Entries shown
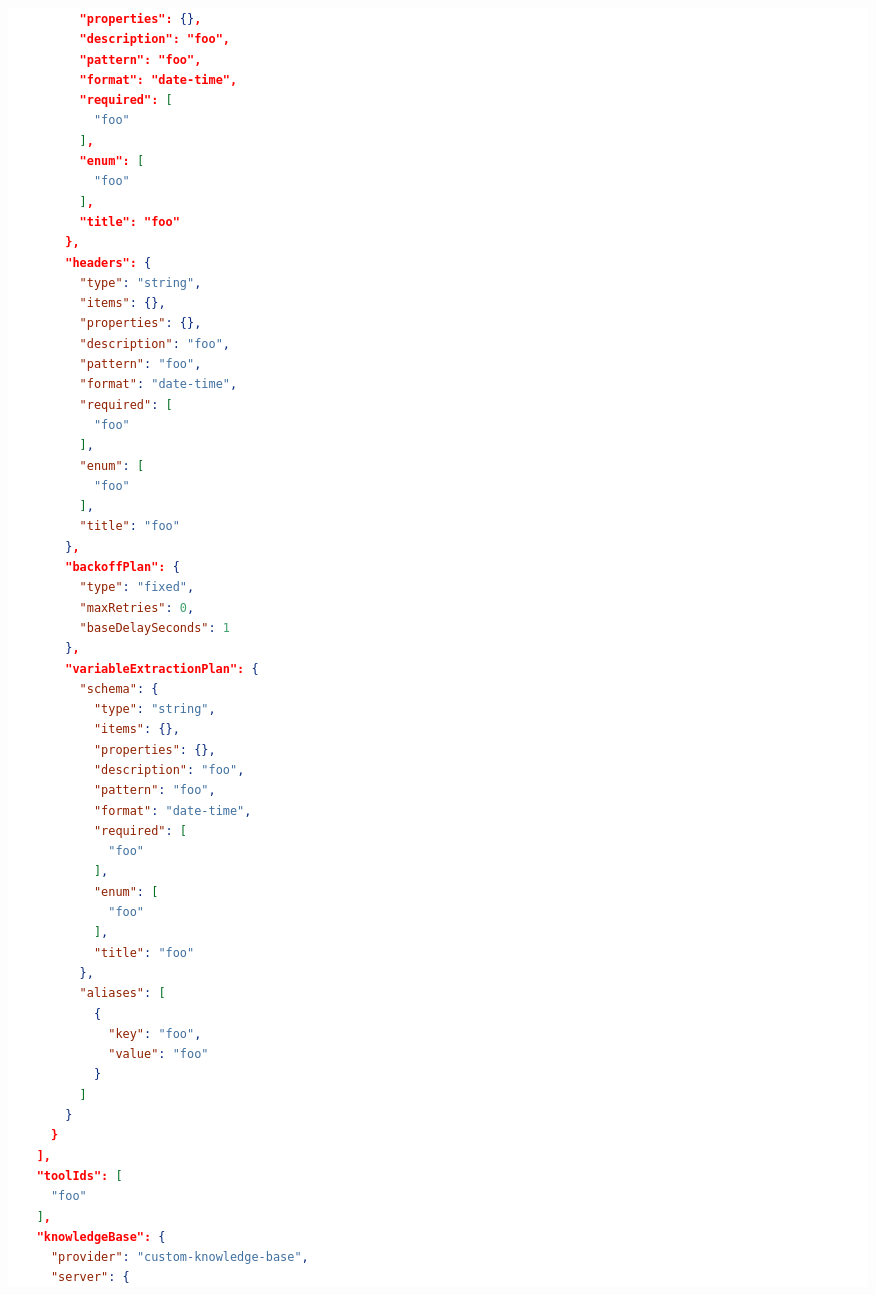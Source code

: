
 ```json
          "properties": {},
          "description": "foo",
          "pattern": "foo",
          "format": "date-time",
          "required": [
            "foo"
          ],
          "enum": [
            "foo"
          ],
          "title": "foo"
        },
        "headers": {
          "type": "string",
          "items": {},
          "properties": {},
          "description": "foo",
          "pattern": "foo",
          "format": "date-time",
          "required": [
            "foo"
          ],
          "enum": [
            "foo"
          ],
          "title": "foo"
        },
        "backoffPlan": {
          "type": "fixed",
          "maxRetries": 0,
          "baseDelaySeconds": 1
        },
        "variableExtractionPlan": {
          "schema": {
            "type": "string",
            "items": {},
            "properties": {},
            "description": "foo",
            "pattern": "foo",
            "format": "date-time",
            "required": [
              "foo"
            ],
            "enum": [
              "foo"
            ],
            "title": "foo"
          },
          "aliases": [
            {
              "key": "foo",
              "value": "foo"
            }
          ]
        }
      }
    ],
    "toolIds": [
      "foo"
    ],
    "knowledgeBase": {
      "provider": "custom-knowledge-base",
      "server": {
```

Your task
In your copy of the records, include no pictures; repeat everything else exactly.

Output for this exercise
Source code

:
 ```json
          "properties": {},
          "description": "foo",
          "pattern": "foo",
          "format": "date-time",
          "required": [
            "foo"
          ],
          "enum": [
            "foo"
          ],
          "title": "foo"
        },
        "headers": {
          "type": "string",
          "items": {},
          "properties": {},
          "description": "foo",
          "pattern": "foo",
          "format": "date-time",
          "required": [
            "foo"
          ],
          "enum": [
            "foo"
          ],
          "title": "foo"
        },
        "backoffPlan": {
          "type": "fixed",
          "maxRetries": 0,
          "baseDelaySeconds": 1
        },
        "variableExtractionPlan": {
          "schema": {
            "type": "string",
            "items": {},
            "properties": {},
            "description": "foo",
            "pattern": "foo",
            "format": "date-time",
            "required": [
              "foo"
            ],
            "enum": [
              "foo"
            ],
            "title": "foo"
          },
          "aliases": [
            {
              "key": "foo",
              "value": "foo"
            }
          ]
        }
      }
    ],
    "toolIds": [
      "foo"
    ],
    "knowledgeBase": {
      "provider": "custom-knowledge-base",
      "server": {
```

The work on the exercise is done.